Image copyright © by Marcus Trahan

The Blue Dahlia

(1946)

This was an original screenplay by Raymond Chandler, and an excellent example of the noir genre. Alan Ladd is a veteran returning from the war with two buddies, including William Bendix, who has a head wound, poor impulse control, and gets blinding headaches when he hears “monkey music,” which is jazz, and which I assume is music played by monkeys, i.e., Negroes. Ladd’s tramp of a wife has partied hard all the time he was gone, and their son died when she was driving drunk. When he learns this, he leaves her, but somebody kills her and he is the suspect. He hooks up with Veronica Lake. Except for a slightly over-the-top Bendix and the tramp wife, the overacting so often seen in this type of movie is mostly avoided. Alan Ladd gives a good, restrained performance.

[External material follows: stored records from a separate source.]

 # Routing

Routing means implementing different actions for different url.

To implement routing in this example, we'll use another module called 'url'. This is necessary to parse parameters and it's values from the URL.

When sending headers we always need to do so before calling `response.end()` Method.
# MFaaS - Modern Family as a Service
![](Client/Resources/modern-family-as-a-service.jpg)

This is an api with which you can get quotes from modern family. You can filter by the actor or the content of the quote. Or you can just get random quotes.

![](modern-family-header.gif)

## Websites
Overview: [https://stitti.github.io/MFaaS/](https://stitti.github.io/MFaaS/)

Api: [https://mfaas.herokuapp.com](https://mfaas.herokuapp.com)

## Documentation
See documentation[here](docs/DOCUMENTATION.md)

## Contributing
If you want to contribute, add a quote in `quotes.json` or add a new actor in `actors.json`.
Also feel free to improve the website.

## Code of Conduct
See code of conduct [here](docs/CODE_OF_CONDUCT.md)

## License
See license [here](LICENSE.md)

I’ve loved Veronica Lake since I saw her in Sullivan’s Travels. Her trademark over-one-eye “peekaboo” platinum blonde hair inspired a whole generation of young women to bleach and comb-over. The story is that the War Department asked her to stop wearing it like that, as it was dangerous when women war workers imitated it. Look at this: https://www.youtube.com/watch?v=mgpvKXLTwr8&feature=PlayList&p=50E64BCF58354129&playnext_from=PL&playnext=1&index=1.

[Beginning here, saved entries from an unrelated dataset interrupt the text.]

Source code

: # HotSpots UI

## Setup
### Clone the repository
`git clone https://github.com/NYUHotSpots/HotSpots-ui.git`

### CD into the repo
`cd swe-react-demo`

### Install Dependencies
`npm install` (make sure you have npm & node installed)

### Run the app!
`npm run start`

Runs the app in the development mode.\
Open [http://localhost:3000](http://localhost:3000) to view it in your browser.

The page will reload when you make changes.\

She was paired with Alan Ladd four times, mostly because he was only 5’5”, and at 4’11” she was the only female star on the Paramount lot he could do a romantic scene with without standing on a box. I was saddened when I learned of her alcoholic decline and lost career, that finally saw her waiting tables, and then starring one of the worst movies ever made: Flesh Feast.